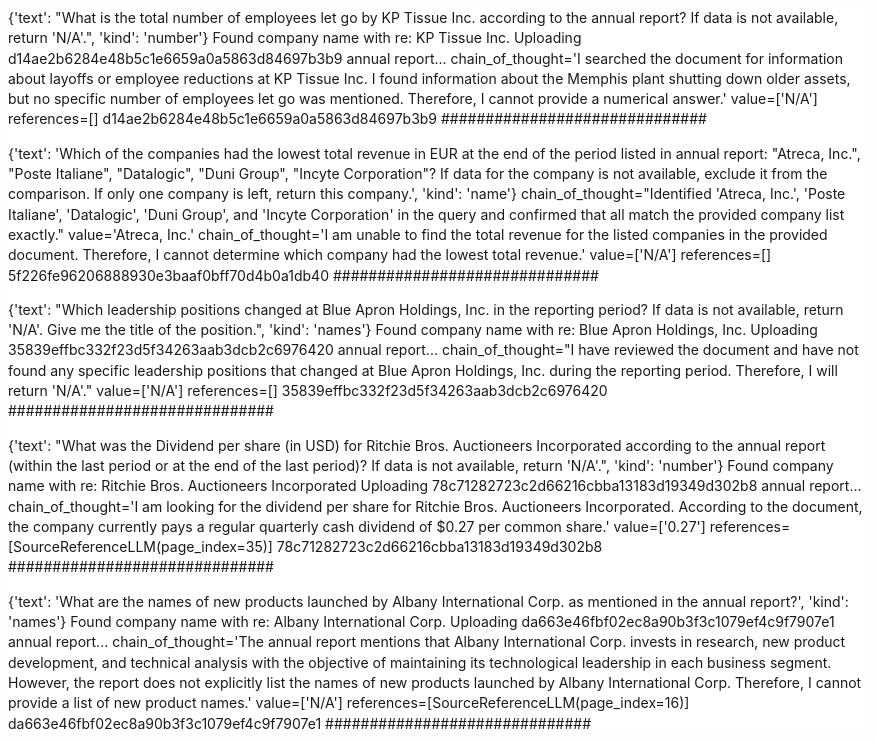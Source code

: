{'text': "What is the total number of employees let go by KP Tissue Inc. according to the annual report? If data is not available, return 'N/A'.", 'kind': 'number'}
Found company name with re: KP Tissue Inc.
Uploading d14ae2b6284e48b5c1e6659a0a5863d84697b3b9 annual report...
chain_of_thought='I searched the document for information about layoffs or employee reductions at KP Tissue Inc. I found information about the Memphis plant shutting down older assets, but no specific number of employees let go was mentioned. Therefore, I cannot provide a numerical answer.' value=['N/A'] references=[]
d14ae2b6284e48b5c1e6659a0a5863d84697b3b9
##############################

{'text': 'Which of the companies had the lowest total revenue in EUR at the end of the period listed in annual report: "Atreca, Inc.", "Poste Italiane", "Datalogic", "Duni Group", "Incyte Corporation"? If data for the company is not available, exclude it from the comparison. If only one company is left, return this company.', 'kind': 'name'}
chain_of_thought="Identified 'Atreca, Inc.', 'Poste Italiane', 'Datalogic', 'Duni Group', and 'Incyte Corporation' in the query and confirmed that all match the provided company list exactly." value='Atreca, Inc.'
chain_of_thought='I am unable to find the total revenue for the listed companies in the provided document. Therefore, I cannot determine which company had the lowest total revenue.' value=['N/A'] references=[]
5f226fe96206888930e3baaf0bff70d4b0a1db40
##############################

{'text': "Which leadership positions changed at Blue Apron Holdings, Inc. in the reporting period? If data is not available, return 'N/A'. Give me the title of the position.", 'kind': 'names'}
Found company name with re: Blue Apron Holdings, Inc.
Uploading 35839effbc332f23d5f34263aab3dcb2c6976420 annual report...
chain_of_thought="I have reviewed the document and have not found any specific leadership positions that changed at Blue Apron Holdings, Inc. during the reporting period. Therefore, I will return 'N/A'." value=['N/A'] references=[]
35839effbc332f23d5f34263aab3dcb2c6976420
##############################

{'text': "What was the Dividend per share (in USD) for Ritchie Bros. Auctioneers Incorporated according to the annual report (within the last period or at the end of the last period)? If data is not available, return 'N/A'.", 'kind': 'number'}
Found company name with re: Ritchie Bros. Auctioneers Incorporated
Uploading 78c71282723c2d66216cbba13183d19349d302b8 annual report...
chain_of_thought='I am looking for the dividend per share for Ritchie Bros. Auctioneers Incorporated. According to the document, the company currently pays a regular quarterly cash dividend of $0.27 per common share.' value=['0.27'] references=[SourceReferenceLLM(page_index=35)]
78c71282723c2d66216cbba13183d19349d302b8
##############################

{'text': 'What are the names of new products launched by Albany International Corp. as mentioned in the annual report?', 'kind': 'names'}
Found company name with re: Albany International Corp.
Uploading da663e46fbf02ec8a90b3f3c1079ef4c9f7907e1 annual report...
chain_of_thought='The annual report mentions that Albany International Corp. invests in research, new product development, and technical analysis with the objective of maintaining its technological leadership in each business segment. However, the report does not explicitly list the names of new products launched by Albany International Corp. Therefore, I cannot provide a list of new product names.' value=['N/A'] references=[SourceReferenceLLM(page_index=16)]
da663e46fbf02ec8a90b3f3c1079ef4c9f7907e1
##############################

★ ★ ★ ★ ★ ★ ★

> _YOUR GOAL_
Word for word, repeat the lines of data above, omitting every picture.

> _EXERCISE RESULT_
Source code

:{'text': "What is the total number of employees let go by KP Tissue Inc. according to the annual report? If data is not available, return 'N/A'.", 'kind': 'number'}
Found company name with re: KP Tissue Inc.
Uploading d14ae2b6284e48b5c1e6659a0a5863d84697b3b9 annual report...
chain_of_thought='I searched the document for information about layoffs or employee reductions at KP Tissue Inc. I found information about the Memphis plant shutting down older assets, but no specific number of employees let go was mentioned. Therefore, I cannot provide a numerical answer.' value=['N/A'] references=[]
d14ae2b6284e48b5c1e6659a0a5863d84697b3b9
##############################

{'text': 'Which of the companies had the lowest total revenue in EUR at the end of the period listed in annual report: "Atreca, Inc.", "Poste Italiane", "Datalogic", "Duni Group", "Incyte Corporation"? If data for the company is not available, exclude it from the comparison. If only one company is left, return this company.', 'kind': 'name'}
chain_of_thought="Identified 'Atreca, Inc.', 'Poste Italiane', 'Datalogic', 'Duni Group', and 'Incyte Corporation' in the query and confirmed that all match the provided company list exactly." value='Atreca, Inc.'
chain_of_thought='I am unable to find the total revenue for the listed companies in the provided document. Therefore, I cannot determine which company had the lowest total revenue.' value=['N/A'] references=[]
5f226fe96206888930e3baaf0bff70d4b0a1db40
##############################

{'text': "Which leadership positions changed at Blue Apron Holdings, Inc. in the reporting period? If data is not available, return 'N/A'. Give me the title of the position.", 'kind': 'names'}
Found company name with re: Blue Apron Holdings, Inc.
Uploading 35839effbc332f23d5f34263aab3dcb2c6976420 annual report...
chain_of_thought="I have reviewed the document and have not found any specific leadership positions that changed at Blue Apron Holdings, Inc. during the reporting period. Therefore, I will return 'N/A'." value=['N/A'] references=[]
35839effbc332f23d5f34263aab3dcb2c6976420
##############################

{'text': "What was the Dividend per share (in USD) for Ritchie Bros. Auctioneers Incorporated according to the annual report (within the last period or at the end of the last period)? If data is not available, return 'N/A'.", 'kind': 'number'}
Found company name with re: Ritchie Bros. Auctioneers Incorporated
Uploading 78c71282723c2d66216cbba13183d19349d302b8 annual report...
chain_of_thought='I am looking for the dividend per share for Ritchie Bros. Auctioneers Incorporated. According to the document, the company currently pays a regular quarterly cash dividend of $0.27 per common share.' value=['0.27'] references=[SourceReferenceLLM(page_index=35)]
78c71282723c2d66216cbba13183d19349d302b8
##############################

{'text': 'What are the names of new products launched by Albany International Corp. as mentioned in the annual report?', 'kind': 'names'}
Found company name with re: Albany International Corp.
Uploading da663e46fbf02ec8a90b3f3c1079ef4c9f7907e1 annual report...
chain_of_thought='The annual report mentions that Albany International Corp. invests in research, new product development, and technical analysis with the objective of maintaining its technological leadership in each business segment. However, the report does not explicitly list the names of new products launched by Albany International Corp. Therefore, I cannot provide a list of new product names.' value=['N/A'] references=[SourceReferenceLLM(page_index=16)]
da663e46fbf02ec8a90b3f3c1079ef4c9f7907e1
##############################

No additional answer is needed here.